Return every line below exactly, without dropping any.

### TASK INPUTS
========================
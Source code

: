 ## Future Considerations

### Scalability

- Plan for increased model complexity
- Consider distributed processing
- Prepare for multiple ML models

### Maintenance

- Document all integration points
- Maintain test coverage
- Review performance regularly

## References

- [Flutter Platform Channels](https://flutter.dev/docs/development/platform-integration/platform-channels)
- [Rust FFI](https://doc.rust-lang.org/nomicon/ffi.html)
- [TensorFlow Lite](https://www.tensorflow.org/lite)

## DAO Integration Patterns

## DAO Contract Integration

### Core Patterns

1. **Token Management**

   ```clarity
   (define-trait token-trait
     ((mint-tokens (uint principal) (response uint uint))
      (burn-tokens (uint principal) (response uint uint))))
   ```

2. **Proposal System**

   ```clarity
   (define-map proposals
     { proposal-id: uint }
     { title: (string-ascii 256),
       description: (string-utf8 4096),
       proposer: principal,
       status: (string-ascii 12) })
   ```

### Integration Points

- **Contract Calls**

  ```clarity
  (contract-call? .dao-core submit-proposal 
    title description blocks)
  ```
========================
### OUTPUT OF THE EXERCISE
Source code

: ## Future Considerations

### Scalability

- Plan for increased model complexity
- Consider distributed processing
- Prepare for multiple ML models

### Maintenance

- Document all integration points
- Maintain test coverage
- Review performance regularly

## References

- [Flutter Platform Channels](https://flutter.dev/docs/development/platform-integration/platform-channels)
- [Rust FFI](https://doc.rust-lang.org/nomicon/ffi.html)
- [TensorFlow Lite](https://www.tensorflow.org/lite)

## DAO Integration Patterns

## DAO Contract Integration

### Core Patterns

1. **Token Management**

   ```clarity
   (define-trait token-trait
     ((mint-tokens (uint principal) (response uint uint))
      (burn-tokens (uint principal) (response uint uint))))
   ```

2. **Proposal System**

   ```clarity
   (define-map proposals
     { proposal-id: uint }
     { title: (string-ascii 256),
       description: (string-utf8 4096),
       proposer: principal,
       status: (string-ascii 12) })
   ```

### Integration Points

- **Contract Calls**

  ```clarity
  (contract-call? .dao-core submit-proposal 
    title description blocks)
  ```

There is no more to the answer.